Contenido digital de temática local destacado en el mes de julio de 2026 por "Sabías que..."
La Fuente Agria es el corazón identitario de Puertollano. No se trata solo de un monumento monumental o arquitectónico, sino de un pilar de sociabilidad que conecta el pasado geológico del Campo de Calatrava con el día a día de sus vecinos.
El origen de esta surgencia hídrica está ligado íntimamente al vulcanismo atenuado de la comarca del Campo de Calatrava. Son aguas de naturaleza carbónica y ferruginosa que brotan con un borboteo natural (los conocidos "hervideros") debido a la liberación de dióxido de carbono.
En los siglos XIV - XVI existen indicios documentados desde el siglo XIV, y ya en la época de Felipe II se valoraba su uso. Inicialmente era una simple charca conocida como la "fuente aceda".

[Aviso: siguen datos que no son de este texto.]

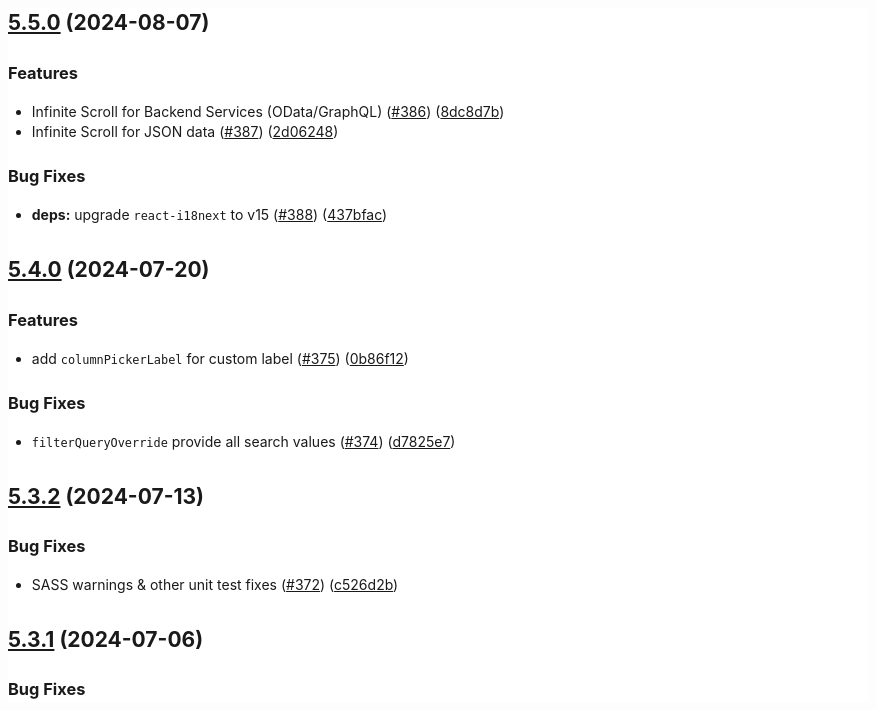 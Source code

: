 ## [5.5.0](https://github.com/ghiscoding/slickgrid-react/compare/v5.4.0...v5.5.0) (2024-08-07)


### Features

* Infinite Scroll for Backend Services (OData/GraphQL) ([#386](https://github.com/ghiscoding/slickgrid-react/issues/386)) ([8dc8d7b](https://github.com/ghiscoding/slickgrid-react/commit/8dc8d7bbe277990e516196a2f41c4cc9b7932229))
* Infinite Scroll for JSON data ([#387](https://github.com/ghiscoding/slickgrid-react/issues/387)) ([2d06248](https://github.com/ghiscoding/slickgrid-react/commit/2d062486b0218289af794f482a2bef35359be2d5))


### Bug Fixes

* **deps:** upgrade `react-i18next` to v15 ([#388](https://github.com/ghiscoding/slickgrid-react/issues/388)) ([437bfac](https://github.com/ghiscoding/slickgrid-react/commit/437bfac292d79750c8ed5052300ed3d75d9f4e42))

## [5.4.0](https://github.com/ghiscoding/slickgrid-react/compare/v5.3.2...v5.4.0) (2024-07-20)


### Features

* add `columnPickerLabel` for custom label ([#375](https://github.com/ghiscoding/slickgrid-react/issues/375)) ([0b86f12](https://github.com/ghiscoding/slickgrid-react/commit/0b86f122ea5f68c07f7657078935f7078d1a5dfa))


### Bug Fixes

* `filterQueryOverride` provide all search values ([#374](https://github.com/ghiscoding/slickgrid-react/issues/374)) ([d7825e7](https://github.com/ghiscoding/slickgrid-react/commit/d7825e7e62dbbf9f29e286d7f20a83cffb40a896))

## [5.3.2](https://github.com/ghiscoding/slickgrid-react/compare/v5.3.1...v5.3.2) (2024-07-13)


### Bug Fixes

* SASS warnings & other unit test fixes ([#372](https://github.com/ghiscoding/slickgrid-react/issues/372)) ([c526d2b](https://github.com/ghiscoding/slickgrid-react/commit/c526d2b6e89e86607d8620a39dfd52d87bd4434c))

## [5.3.1](https://github.com/ghiscoding/slickgrid-react/compare/v5.3.0...v5.3.1) (2024-07-06)


### Bug Fixes
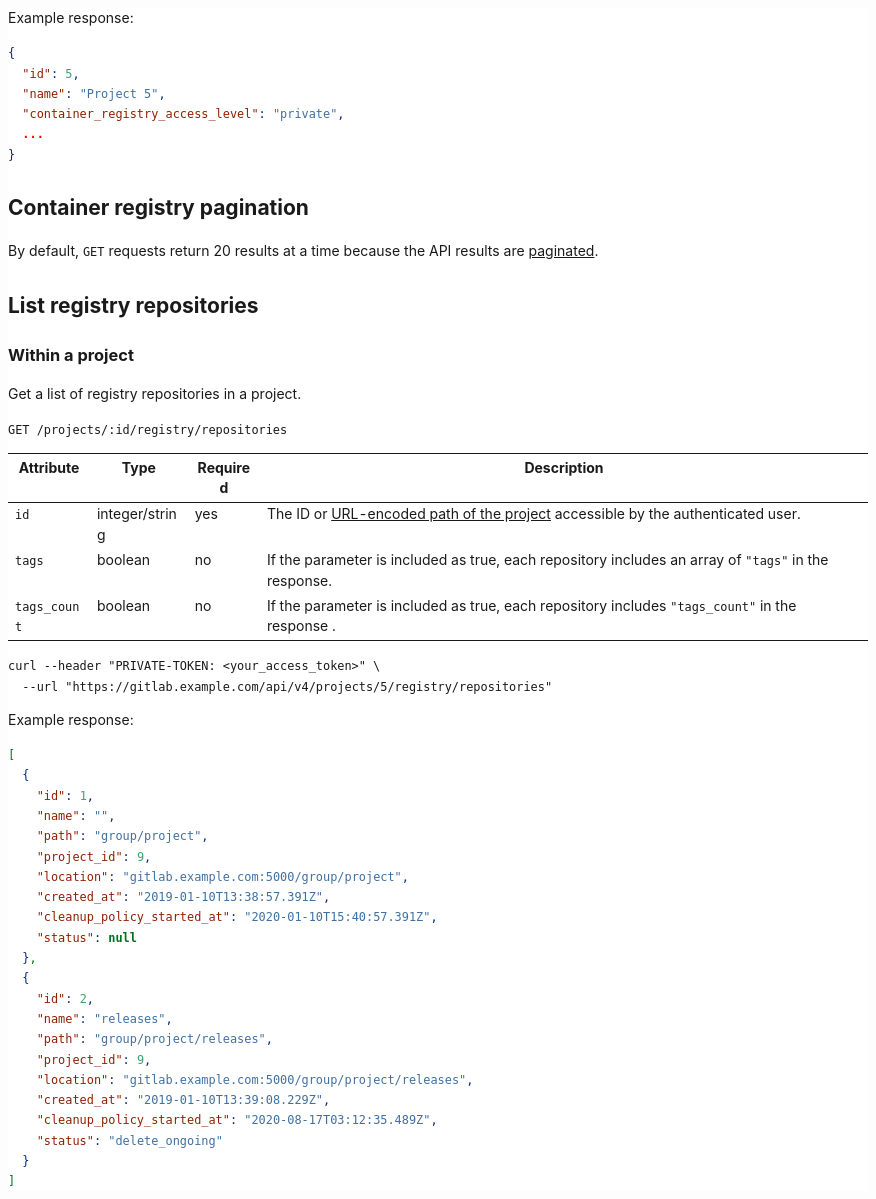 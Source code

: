 Example response:

```json
{
  "id": 5,
  "name": "Project 5",
  "container_registry_access_level": "private",
  ...
}
```

## Container registry pagination

By default, `GET` requests return 20 results at a time because the API results
are [paginated](rest/_index.md#pagination).

## List registry repositories

### Within a project

Get a list of registry repositories in a project.

```plaintext
GET /projects/:id/registry/repositories
```

| Attribute    | Type           | Required | Description |
|--------------|----------------|----------|-------------|
| `id`         | integer/string | yes      | The ID or [URL-encoded path of the project](rest/_index.md#namespaced-paths) accessible by the authenticated user. |
| `tags`       | boolean        | no       | If the parameter is included as true, each repository includes an array of `"tags"` in the response. |
| `tags_count` | boolean        | no       | If the parameter is included as true, each repository includes `"tags_count"` in the response . |

```shell
curl --header "PRIVATE-TOKEN: <your_access_token>" \
  --url "https://gitlab.example.com/api/v4/projects/5/registry/repositories"
```

Example response:

```json
[
  {
    "id": 1,
    "name": "",
    "path": "group/project",
    "project_id": 9,
    "location": "gitlab.example.com:5000/group/project",
    "created_at": "2019-01-10T13:38:57.391Z",
    "cleanup_policy_started_at": "2020-01-10T15:40:57.391Z",
    "status": null
  },
  {
    "id": 2,
    "name": "releases",
    "path": "group/project/releases",
    "project_id": 9,
    "location": "gitlab.example.com:5000/group/project/releases",
    "created_at": "2019-01-10T13:39:08.229Z",
    "cleanup_policy_started_at": "2020-08-17T03:12:35.489Z",
    "status": "delete_ongoing"
  }
]
```
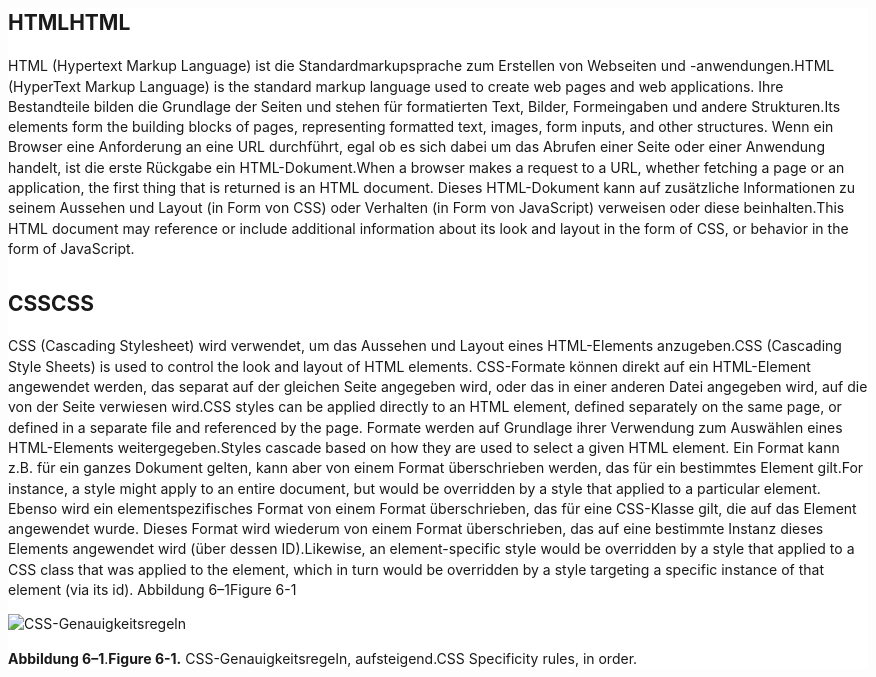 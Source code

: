 ## <a name="html"></a><span data-ttu-id="f54cf-111">HTML</span><span class="sxs-lookup"><span data-stu-id="f54cf-111">HTML</span></span>

<span data-ttu-id="f54cf-112">HTML (Hypertext Markup Language) ist die Standardmarkupsprache zum Erstellen von Webseiten und -anwendungen.</span><span class="sxs-lookup"><span data-stu-id="f54cf-112">HTML (HyperText Markup Language) is the standard markup language used to create web pages and web applications.</span></span> <span data-ttu-id="f54cf-113">Ihre Bestandteile bilden die Grundlage der Seiten und stehen für formatierten Text, Bilder, Formeingaben und andere Strukturen.</span><span class="sxs-lookup"><span data-stu-id="f54cf-113">Its elements form the building blocks of pages, representing formatted text, images, form inputs, and other structures.</span></span> <span data-ttu-id="f54cf-114">Wenn ein Browser eine Anforderung an eine URL durchführt, egal ob es sich dabei um das Abrufen einer Seite oder einer Anwendung handelt, ist die erste Rückgabe ein HTML-Dokument.</span><span class="sxs-lookup"><span data-stu-id="f54cf-114">When a browser makes a request to a URL, whether fetching a page or an application, the first thing that is returned is an HTML document.</span></span> <span data-ttu-id="f54cf-115">Dieses HTML-Dokument kann auf zusätzliche Informationen zu seinem Aussehen und Layout (in Form von CSS) oder Verhalten (in Form von JavaScript) verweisen oder diese beinhalten.</span><span class="sxs-lookup"><span data-stu-id="f54cf-115">This HTML document may reference or include additional information about its look and layout in the form of CSS, or behavior in the form of JavaScript.</span></span>

## <a name="css"></a><span data-ttu-id="f54cf-116">CSS</span><span class="sxs-lookup"><span data-stu-id="f54cf-116">CSS</span></span>

<span data-ttu-id="f54cf-117">CSS (Cascading Stylesheet) wird verwendet, um das Aussehen und Layout eines HTML-Elements anzugeben.</span><span class="sxs-lookup"><span data-stu-id="f54cf-117">CSS (Cascading Style Sheets) is used to control the look and layout of HTML elements.</span></span> <span data-ttu-id="f54cf-118">CSS-Formate können direkt auf ein HTML-Element angewendet werden, das separat auf der gleichen Seite angegeben wird, oder das in einer anderen Datei angegeben wird, auf die von der Seite verwiesen wird.</span><span class="sxs-lookup"><span data-stu-id="f54cf-118">CSS styles can be applied directly to an HTML element, defined separately on the same page, or defined in a separate file and referenced by the page.</span></span> <span data-ttu-id="f54cf-119">Formate werden auf Grundlage ihrer Verwendung zum Auswählen eines HTML-Elements weitergegeben.</span><span class="sxs-lookup"><span data-stu-id="f54cf-119">Styles cascade based on how they are used to select a given HTML element.</span></span> <span data-ttu-id="f54cf-120">Ein Format kann z.B. für ein ganzes Dokument gelten, kann aber von einem Format überschrieben werden, das für ein bestimmtes Element gilt.</span><span class="sxs-lookup"><span data-stu-id="f54cf-120">For instance, a style might apply to an entire document, but would be overridden by a style that applied to a particular element.</span></span> <span data-ttu-id="f54cf-121">Ebenso wird ein elementspezifisches Format von einem Format überschrieben, das für eine CSS-Klasse gilt, die auf das Element angewendet wurde. Dieses Format wird wiederum von einem Format überschrieben, das auf eine bestimmte Instanz dieses Elements angewendet wird (über dessen ID).</span><span class="sxs-lookup"><span data-stu-id="f54cf-121">Likewise, an element-specific style would be overridden by a style that applied to a CSS class that was applied to the element, which in turn would be overridden by a style targeting a specific instance of that element (via its id).</span></span> <span data-ttu-id="f54cf-122">Abbildung 6–1</span><span class="sxs-lookup"><span data-stu-id="f54cf-122">Figure 6-1</span></span>

![CSS-Genauigkeitsregeln](./media/image6-1.png)

<span data-ttu-id="f54cf-124">**Abbildung 6–1**.</span><span class="sxs-lookup"><span data-stu-id="f54cf-124">**Figure 6-1.**</span></span> <span data-ttu-id="f54cf-125">CSS-Genauigkeitsregeln, aufsteigend.</span><span class="sxs-lookup"><span data-stu-id="f54cf-125">CSS Specificity rules, in order.</span></span>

En el siglo XVII el doctor Alfonso Limón Montero le dio el espaldarazo definitivo a su fama sanitaria, pues, en su obra Espejo ilustrativo de las aguas medicinales de la España (1697) ensalzó las propiedades organolépticas de este manantial, considerándolo uno de los mejores del país. El agua comenzó a usarse no solo como remedio medicinal, sino cotidianamente para amasar el pan o cocer la carne.
En 1733 se levantó un primer templete de obra con dos caños: uno reservado estrictamente para los enfermos y otro para el público general. Ante la creciente afluencia y la necesidad de dignificar el espacio, en 1892 se proyectó un quiosco de hierro para proteger el recinto.
La fisonomía que hoy contemplamos en el céntrico Paseo de San Gregorio data de las reformas de 1910. Cuenta con una fábrica octogonal de cantería con escalinatas descendentes hacia el surtidor central. El quiosco metálico de fundición y roblonado evoca la estética de la arquitectura industrial y los quioscos de música de cambio de siglo. Está coronado por una cúpula bulbar y un busto del doctor Limón Montero, de cuya columna penden los tradicionales jarrillos de hojalata.
Hoy en día, la Fuente Agria sigue siendo el epicentro de la vida pública de Puertollano.
El valor histórico y arquitectónico de la fuente ha sido blindado institucionalmente. El espacio cuenta con la máxima protección patrimonial al haber sido declarado formalmente Bien de Interés Cultural (BIC) con la categoría de Monumento, además de estar catalogado como Lugar de Interés Geológico. Paralelamente, colectivos de estudio e investigación de Castilla-La Mancha reivindican de forma constante la protección de los ritos asociados a ella como patrimonio cultural inmaterial.
En el ámbito de la promoción exterior, el Ayuntamiento de Puertollano ha convertido el agua agria en su gran estandarte turístico. En citas de calado nacional como la Feria Internacional de Turismo (FITUR), la ciudad minera ha apostado por promocionar su origen volcánico y sus propiedades medicinales mediante recreaciones históricas (rememorando a ilustres usuarios de su antigua Casa de Baños, como el General Narváez), reviviendo aquella época de finales del siglo XIX y principios del XX en la que los anuncios del agua agria de Puertollano recorrían los tranvías de Madrid.
Lejos de ser un mero fósil turístico, la fuente mantiene viva su función social originaria. Diariamente es habitual ver a los puertollanenses acudir con sus botellas y garrafas a los caños de cabeza de león, aguardando pacientemente en animada charla mientras se llenan los recipientes, o deteniéndose un instante para beber directamente de los jarrillos, perpetuando un gesto que define el paladar de toda una comarca.